About 1950, two important events occurred. Felix Morley, who had left the presidency of Haverford College and joined Henry Regnery and Frank Hanighen in founding Human Events in 1944, resigned and was replaced by Frank Chodorov. (Chodorov folded analysis into Human Events.) The weekly comprised a four-page newsletter on foreign and domestic policy from Capitol Hill and a four page essay by an author such as Freda Utley, Ludwig von Mises, or Sen.William Jenner, or Chicago Tribune stalwarts such as George Morgenstern, Chesley Manley, or Walter Trohan.

Meanwhile, on October 2, 1950, with the Truman administration proposing national health insurance and going to war without congressional authorization, a new fortnightly Freeman was founded. The editors included Henry Hazlitt, John Chamberlain, Suzanne La Follette (who had worked on Nock’s 1920s Freeman), and Forrest Davis.

Its launching preceded a major blow against Truman’s domestic and war policies: the defeat of four senior Democratic senators in the November election, including the Majority Leader Scott Lucas, who was defeated by Everett McKinley Dirksen. Robert Alphonso Taft— “Mr. Republican”—was re-elected in Ohio, defeating “Jumping Joe” Ferguson, who, because of the Taft-Hartley Act, was financed by organized labor.

The Freeman contributed to the growing climate of free-market and constitutional ideas. Its editors created a core around which challenges to the dominant left ideology were formed. Authors included: Mises, F. A. Hayek, Wilhelm Röpke, John Dos Passos, Roscoe Pound, George Sokolsky, John T. Flynn, and William Henry Chamberlin, author of America’s Second Crusade.

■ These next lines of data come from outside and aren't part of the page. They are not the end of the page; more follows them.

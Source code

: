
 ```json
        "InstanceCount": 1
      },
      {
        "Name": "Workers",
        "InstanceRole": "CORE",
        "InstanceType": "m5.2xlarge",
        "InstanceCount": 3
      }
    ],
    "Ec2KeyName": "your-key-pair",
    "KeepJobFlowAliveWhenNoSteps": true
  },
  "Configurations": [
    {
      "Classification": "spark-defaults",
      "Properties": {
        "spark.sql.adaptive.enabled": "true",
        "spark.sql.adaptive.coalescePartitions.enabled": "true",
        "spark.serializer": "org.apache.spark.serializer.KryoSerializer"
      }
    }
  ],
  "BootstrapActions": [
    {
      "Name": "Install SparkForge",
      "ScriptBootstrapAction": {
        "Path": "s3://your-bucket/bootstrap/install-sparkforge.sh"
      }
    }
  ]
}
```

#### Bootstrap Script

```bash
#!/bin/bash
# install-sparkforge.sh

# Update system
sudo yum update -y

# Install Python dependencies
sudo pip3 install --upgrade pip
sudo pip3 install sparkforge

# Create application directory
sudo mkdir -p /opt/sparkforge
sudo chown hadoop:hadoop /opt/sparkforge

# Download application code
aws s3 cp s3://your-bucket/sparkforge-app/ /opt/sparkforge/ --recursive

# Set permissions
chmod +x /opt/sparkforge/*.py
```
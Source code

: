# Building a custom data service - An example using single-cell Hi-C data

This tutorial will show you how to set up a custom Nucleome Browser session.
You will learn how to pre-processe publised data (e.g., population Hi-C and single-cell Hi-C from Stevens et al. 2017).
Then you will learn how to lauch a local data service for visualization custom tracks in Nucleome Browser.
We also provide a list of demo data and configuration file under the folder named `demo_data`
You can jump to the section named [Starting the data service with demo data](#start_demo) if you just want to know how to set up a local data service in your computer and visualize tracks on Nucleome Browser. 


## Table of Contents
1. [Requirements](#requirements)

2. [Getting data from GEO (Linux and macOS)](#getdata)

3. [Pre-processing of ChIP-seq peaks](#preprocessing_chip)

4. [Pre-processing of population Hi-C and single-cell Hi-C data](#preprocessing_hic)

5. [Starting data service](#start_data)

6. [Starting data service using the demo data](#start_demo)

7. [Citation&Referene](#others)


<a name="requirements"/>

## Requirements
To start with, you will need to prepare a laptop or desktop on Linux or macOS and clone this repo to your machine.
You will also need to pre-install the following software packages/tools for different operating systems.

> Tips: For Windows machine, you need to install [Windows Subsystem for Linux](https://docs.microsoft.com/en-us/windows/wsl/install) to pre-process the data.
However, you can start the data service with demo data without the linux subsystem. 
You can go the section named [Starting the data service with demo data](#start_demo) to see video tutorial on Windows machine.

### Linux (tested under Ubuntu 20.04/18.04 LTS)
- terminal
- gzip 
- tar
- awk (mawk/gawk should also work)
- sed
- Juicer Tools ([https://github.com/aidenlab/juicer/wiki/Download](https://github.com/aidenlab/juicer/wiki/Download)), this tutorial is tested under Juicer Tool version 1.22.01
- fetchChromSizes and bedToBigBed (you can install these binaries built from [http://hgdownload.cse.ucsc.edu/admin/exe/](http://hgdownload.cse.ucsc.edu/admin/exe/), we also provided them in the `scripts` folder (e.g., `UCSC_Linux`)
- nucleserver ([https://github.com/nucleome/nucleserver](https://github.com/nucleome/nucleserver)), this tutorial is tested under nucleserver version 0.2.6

But by 1954 differences of emphasis emerged among the editors, and The Freeman was purchased by Leonard E. Read, founder of FEE. The magazine was changed from a biweekly to a monthly and published by Read’s Irvington Press, with Frank Chodorov as the editor. Chodorov, who had founded the Intercollegiate Society of Individualists (ISI) for student activities in 1953, relocated to FEE’s offices at Irvington-on-Hudson , bringing ISI with him.

I had worked with Chodorov in developing ISI when I was at Georgetown College . I had been an officer of an earlier right-wing student group and had drawn on the generosity of FEE to send monthly “In Briefs” to the members. FEE had continued this practice, sending materials to ISI students. Now FEE provided a home for ISI. Chodorov was a major influence on my thinking as I visited him at the offices of Human Events and after; he provided me with contacts on the staffs of Republican senators, such as Jenner of Indiana and Molly Malone of Nevada, who became speakers at events I organized at Georgetown .

According to George H. Nash, author of The Conservative Intellectual Movement in America since 1945, “Devin A. Garrity [of Devin-Adair, publisher of Chodorov's four books] recalls Chodorov’s delight in saying that no one was further right than he. . . . The importance of Chodorov’s influence and the quiet way in which it spread are both evident in an anecdote told by M. Stanton Evans. . . . While an undergraduate at Yale in the 1950s, Evans discovered One Is a Crowd. It was the first libertarian book he had ever read, and it ‘opened up more intellectual perspectives to me than did the whole Yale curriculum.’ Evans came to believe that Chodorov ‘probably had more to do with the conscious shaping of my political philosophy than any other person.’ ” In 1954 Devin-Adair published Chodorov’s The Income Tax: Root of All Evil.

In 1955 Read chose to change the format and style of The Freeman. The articles were drawn from the staff of FEE and represented their areas of research. Beginning in January 1956 The Freeman was directed to FEE’s mission of long-range education rather than current issues. It has pursued that strategy ever since.